2. Experimental Materials
Protein samples extracted by various methods.
3. Main reagents
Sample solution*1
Protein standard solution (10 mg/mL): accurately weigh 50 mg of bovine serum albumin and prepare 10 mg/mL with 5 mL of sample solution.
Biuret reagent: weigh 1.50 g of copper sulfate (CuSO4 · 5H2O) and 6.0 g of potassium sodium tartrate (KNaC4H4O6 · 4H2O), dissolve them with 500 mL of water, add 300 mL of 10 % NaOH solution under stirring, dilute them with water to 1L, and store them in a plastic bottle*2 (or a bottle coated with paraffin on the inner wall).
1. Standard Curve Method
(1) Take 7 tubes and add reagents according to Table 2-1-3
Table 2-1-3 Preparation of Protein Standard Curve*3
| Reagent | Test tube number | ||||||
| 1 | 2 | 3 | 4 | 5 | 6 | 7 | |
| Standard solution /mL | - | 0.1 | 0.2 | 0.4 | 0.6 | 0.8 | 1 |
| Sample solution /mL | 0.1 | 0.9 | 0.8 | 0.6 | 0.4 | 0.2 | - |
| Protein concentration mass /(mg/mL) | - | 1 | 2 | 4 | 6 | 8 | 10 |
Figure 2-1-3 Standard Curve of Biuret Method
(2) Add 4mL biuret reagent into each tube. After fully shaking, place it at room temperature (20-25°C) for 30min, and conduct colorimetric measurement at 540mm. Use the first tube without protein solution as the blank control solution. The standard curve is drawn with the protein content as the abscissa and the absorbance value as the ordinate (Figure 2-1-3).

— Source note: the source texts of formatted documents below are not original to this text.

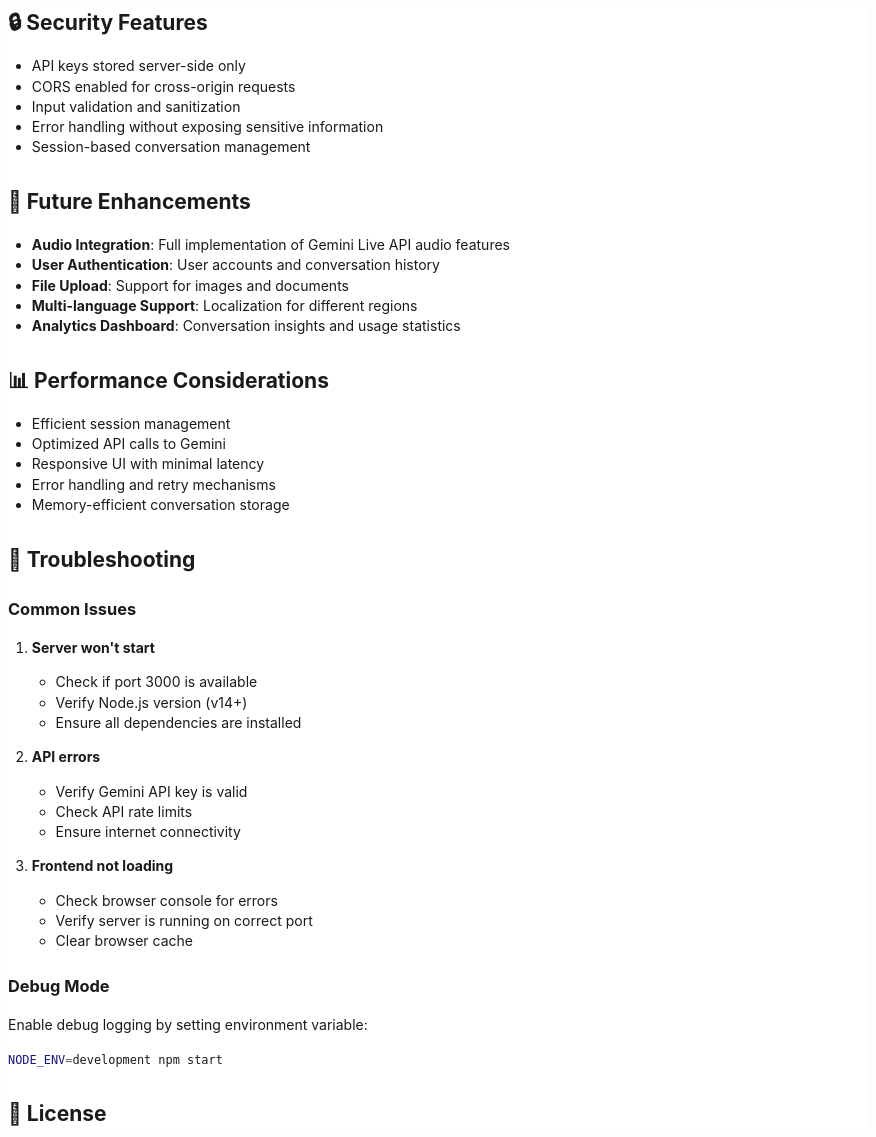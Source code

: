 ## 🔒 Security Features

- API keys stored server-side only
- CORS enabled for cross-origin requests
- Input validation and sanitization
- Error handling without exposing sensitive information
- Session-based conversation management

## 🚧 Future Enhancements

- **Audio Integration**: Full implementation of Gemini Live API audio features
- **User Authentication**: User accounts and conversation history
- **File Upload**: Support for images and documents
- **Multi-language Support**: Localization for different regions
- **Analytics Dashboard**: Conversation insights and usage statistics

## 📊 Performance Considerations

- Efficient session management
- Optimized API calls to Gemini
- Responsive UI with minimal latency
- Error handling and retry mechanisms
- Memory-efficient conversation storage

## 🐛 Troubleshooting

### Common Issues

1. **Server won't start**
   - Check if port 3000 is available
   - Verify Node.js version (v14+)
   - Ensure all dependencies are installed

2. **API errors**
   - Verify Gemini API key is valid
   - Check API rate limits
   - Ensure internet connectivity

3. **Frontend not loading**
   - Check browser console for errors
   - Verify server is running on correct port
   - Clear browser cache

### Debug Mode
Enable debug logging by setting environment variable:
```bash
NODE_ENV=development npm start
```

## 📄 License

2. Determination of Protein Content in Samples
Take 1mL of protein sample to be tested, add 4.0mL of biuret reagent, mix well and place for 30min, then measure the absorbance value by colorimetry under the wavelength of 540mm, and find out the mass concentration of protein according to the standard curve. Note that the mass concentration of the sample shall not exceed 10mg/mL *4. If it exceeds this mass concentration, the corresponding multiple shall be diluted, and the measured result shall be multiplied by the dilution multiple to obtain the true mass concentration of the protein sample to be tested.
1. It must be determined by colorimetry within 30min after color development. The time from color development to color comparison of each tube shall be as consistent as possible.
2. When a large amount of fatty substances exist at the same time, a turbid reaction mixture will be produced. At this time, ethanol or petroleum ether can be used to clarify the solution, centrifugate it, and then take the supernatant for determination.
* 1 This can be distilled water, protein buffer solution or salt solution. Depending on the sample dissolution solution.
* 2 This reagent can be stored for a long time. If a black precipitate appears in the storage bottle, it needs to be reconstituted.
* 3 Standard solution preparation.
*4 In a certain concentration range, the absorbance is proportional to the protein concentration.